Redundancy
Most RAID systems, but not all, have redundancy. This means that if one storage device in the RAID fails, the failed storage device can be replaced and the RAID will rebuild itself without loss of data. RAID 1 gets its redundancy from keeping a second copy of the data. RAID 5 gets its redundancy from storing parity. There are many different ways parity is calculated – a common method is to count the number of 1-bits and set the parity based on the count being odd or even. When a storage device fails, the 1-bits are counted on the remaining devices and compared with the parity value. This tells the RAID if the missing drive was a one or a zero.
Not all RAID have redundancy, for example, RAID 0 has none. If you lose a storage device, you lose all the data in the RAID.
If you have a storage device fail in a RAID, you should replace it quickly. Before you do so, make sure you check that cabling is not the problem. If a cable comes loose from a storage device, the RAID may think the drive has failed. This can cause the RAID to go out of sync. When this occurs, your RAID made need to rebuild itself in order to get back in sync.
When replacing a storage device, make sure you don’t unplug the wrong one. If you do that, you risk the RAID controller thinking the storage device has failed and you may lose all the data in the RAID. Let’s have a look at how to replace a storage device in a RAID system.
RAID Failure Demonstration
For this demonstration, I have set up a computer with two hard disks.
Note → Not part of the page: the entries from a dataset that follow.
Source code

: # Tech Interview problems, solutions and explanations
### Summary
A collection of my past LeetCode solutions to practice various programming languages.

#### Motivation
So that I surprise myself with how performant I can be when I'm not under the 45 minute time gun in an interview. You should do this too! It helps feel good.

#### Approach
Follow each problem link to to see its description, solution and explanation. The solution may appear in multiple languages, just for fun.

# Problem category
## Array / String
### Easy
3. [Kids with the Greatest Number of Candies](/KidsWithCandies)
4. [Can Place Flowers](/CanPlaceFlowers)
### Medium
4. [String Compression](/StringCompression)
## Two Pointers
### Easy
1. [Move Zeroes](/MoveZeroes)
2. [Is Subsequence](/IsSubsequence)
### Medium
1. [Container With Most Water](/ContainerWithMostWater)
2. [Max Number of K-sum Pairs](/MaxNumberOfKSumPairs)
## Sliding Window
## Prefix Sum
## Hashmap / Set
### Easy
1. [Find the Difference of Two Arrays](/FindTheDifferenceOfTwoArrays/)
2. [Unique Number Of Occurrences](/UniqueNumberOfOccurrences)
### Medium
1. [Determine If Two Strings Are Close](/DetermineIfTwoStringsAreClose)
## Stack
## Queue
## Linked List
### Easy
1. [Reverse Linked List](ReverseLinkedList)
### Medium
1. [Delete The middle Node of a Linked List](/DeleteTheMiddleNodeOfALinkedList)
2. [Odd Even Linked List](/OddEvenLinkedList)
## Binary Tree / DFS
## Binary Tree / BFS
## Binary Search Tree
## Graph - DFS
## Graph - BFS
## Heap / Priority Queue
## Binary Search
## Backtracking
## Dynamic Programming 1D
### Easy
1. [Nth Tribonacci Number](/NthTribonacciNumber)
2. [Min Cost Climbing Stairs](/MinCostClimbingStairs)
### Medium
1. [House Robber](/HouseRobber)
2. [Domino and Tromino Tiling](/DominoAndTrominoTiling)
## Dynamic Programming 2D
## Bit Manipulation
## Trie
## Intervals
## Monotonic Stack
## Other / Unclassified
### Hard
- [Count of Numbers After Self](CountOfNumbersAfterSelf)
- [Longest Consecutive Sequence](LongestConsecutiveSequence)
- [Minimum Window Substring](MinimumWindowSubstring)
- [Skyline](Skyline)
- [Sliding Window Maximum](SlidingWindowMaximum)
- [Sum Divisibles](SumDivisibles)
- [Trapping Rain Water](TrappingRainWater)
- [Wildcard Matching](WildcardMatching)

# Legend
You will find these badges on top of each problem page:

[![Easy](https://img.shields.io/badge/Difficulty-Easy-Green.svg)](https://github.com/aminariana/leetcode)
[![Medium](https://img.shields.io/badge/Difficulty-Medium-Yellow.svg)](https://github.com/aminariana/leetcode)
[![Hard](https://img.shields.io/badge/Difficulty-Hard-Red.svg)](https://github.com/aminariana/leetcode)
These two hard disks have been set up to use RAID 1. RAID 1 is also called a mirror, because each drive contains identical copies of the data.
I have configured the RAID in the computer’s setup. Thus, this RAID is using motherboard RAID not a dedicated RAID card. Regardless of which solution you use, the principles of how to set it up and use it remain the same. Dedicated RAID cards generally perform better, have more features, and may also have a better interface.
To see what RAIDs I have set up, I will select the option, “Select array”. Even though there are two hard disks in the RAID, the RAID will only show one. This is because a RAID is essentially one group consisting of a number of different storage devices.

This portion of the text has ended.